We really are moving away from the desktop. Whether it's the web(Online Desktop), mobile (iPhone, OpenMoko), other embedded or home theater, or some strange new device (OLPC XO, Zonbu, zareason, minis and micro-atx, etc) there are strong currents in this sea.
Gnome and Linux really are doing good things. I'm really excited about watching us surge ahead on so many fronts.
Emerging worlds are cool and it's only going to happen more and more in games and serious apps. Mash up the virtual and the physical. It's all code. What distinction?
Knowing job projections is useful.

Kernels are interesting, you've got Linux, BSDs, Solaris, Darwin\XNU, whatever powers XP and Vista. But they're really just parts of the stack. All the same, they're really important parts of the stack. Infrastructure will always matter. It's just not the focus now. What we're building with it is the focus. The OS is irrelevant in so much as it's just an enabler. This sounds obvious and stupid. I need to think more on what I'm trying to say.

Maybe the processor industry going massively multicore is the only way to force software developers to take advantage of the power that's already there. By forcing them to adopt new programming conventions they force out 30 years of cruft code and development methodology that is bug-prone. Goodbye imperative, hello functional.

Okay, that's it for now. Sorry for the linkflood\social braindump.

Help me, Community! Thoughts, questions, comments?

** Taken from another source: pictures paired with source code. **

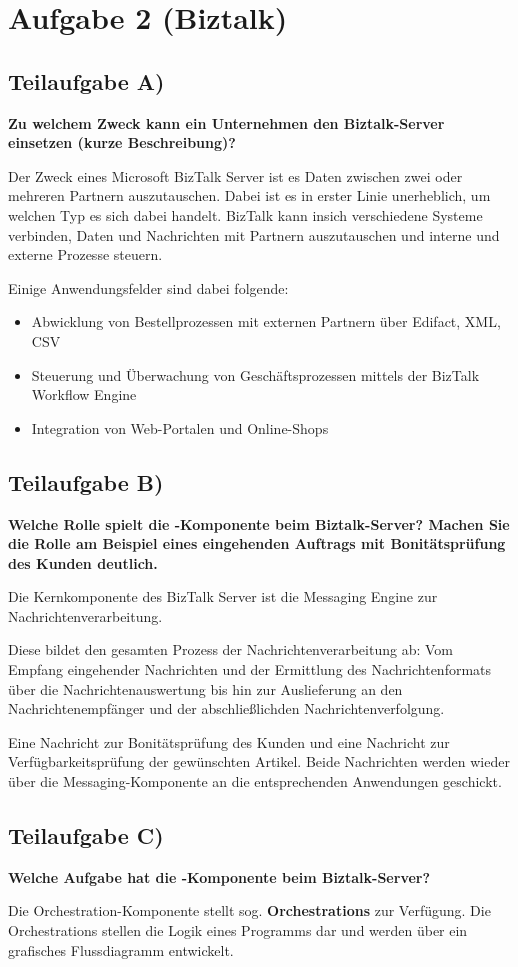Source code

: \section{Aufgabe 2 (Biztalk)}

\subsection{Teilaufgabe A)}
\textbf{Zu welchem Zweck kann ein Unternehmen den Biztalk-Server einsetzen (kurze
Beschreibung)?}

Der Zweck eines Microsoft BizTalk Server ist es Daten zwischen zwei oder
mehreren Partnern auszutauschen. Dabei ist es in erster Linie unerheblich, um
welchen Typ es sich dabei handelt. BizTalk kann insich verschiedene Systeme
verbinden, Daten und Nachrichten mit Partnern auszutauschen und interne und
externe Prozesse steuern.

Einige Anwendungsfelder sind dabei folgende:
\begin{itemize}
  \item Abwicklung von Bestellprozessen mit externen Partnern über Edifact, XML,
  CSV
  \item Steuerung und Überwachung von Geschäftsprozessen mittels der BizTalk
  Workflow Engine
  \item Integration von Web-Portalen und Online-Shops
\end{itemize}

\subsection{Teilaufgabe B)}
\textbf{Welche Rolle spielt die -Komponente beim Biztalk-Server?
Machen Sie die Rolle am Beispiel eines eingehenden Auftrags mit Bonitätsprüfung des Kunden
deutlich.}

Die Kernkomponente des BizTalk Server ist die Messaging Engine zur
Nachrichtenverarbeitung. 

Diese bildet den gesamten Prozess der Nachrichtenverarbeitung ab: Vom Empfang
eingehender Nachrichten und der Ermittlung des Nachrichtenformats über die
Nachrichtenauswertung bis hin zur Auslieferung an den Nachrichtenempfänger und
der abschließlichden Nachrichtenverfolgung.

Eine Nachricht zur Bonitätsprüfung des Kunden und eine Nachricht zur
Verfügbarkeitsprüfung der gewünschten Artikel. Beide Nachrichten werden wieder
über die Messaging-Komponente an die entsprechenden Anwendungen geschickt.

\clearpage
\subsection{Teilaufgabe C)}
\textbf{Welche Aufgabe hat die -Komponente beim
Biztalk-Server?}

Die Orchestration-Komponente stellt sog. \textbf{Orchestrations} zur Verfügung.
Die Orchestrations stellen die Logik eines Programms dar und werden über ein
grafisches Flussdiagramm entwickelt.

\clearpage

posted on 2007-07-27 16:58:22

Inspired by:
http://www.openparenthesis.org/2007/07/25/moglen-oscon/
http://www.openparenthesis.org/2007/07/24/moglen-oreilly/
http://www.openparenthesis.org/2007/07/24/freedom-in-a-new-context/
http://tieguy.org/blog/2007/07/22/evaluating-a-freeopen-service-definition-rough-draft/

Moglen and O'Reilly at OSCON are coming from very different positions. Certainly Moglen is focused on his efforts on the GPLv3 granting Open Source another 10 years of safety with which they can acquire more permanent safety through public policy and patent reform. Moglen's accusations of Tim O'Reilly and the Open Source movement as being Web 2.0 blathering profiteers at this point is perhaps uncalled for but points towards an interesting difference. We might call what Moglen and Stallman are after a right to computation. They think people should be able to compute whatever they want, wherever they want, whenever they want, however they want. This doesn't mean they don't believe in strong encryption on data. This doesn't mean they don't believe in money in software. This means they think there's no reason that the software you use to manipulate your data should be out of your control and that it should be available to you from any computer at any time. O'Reilly et al see no reason that Open Source Software doesn't meet those requirements and are interested in the opportunities that really are inherent in web services. They see that as the next space to really advance the state of computing and user rights. "Your data, your software, anywhere" seems to be the idea.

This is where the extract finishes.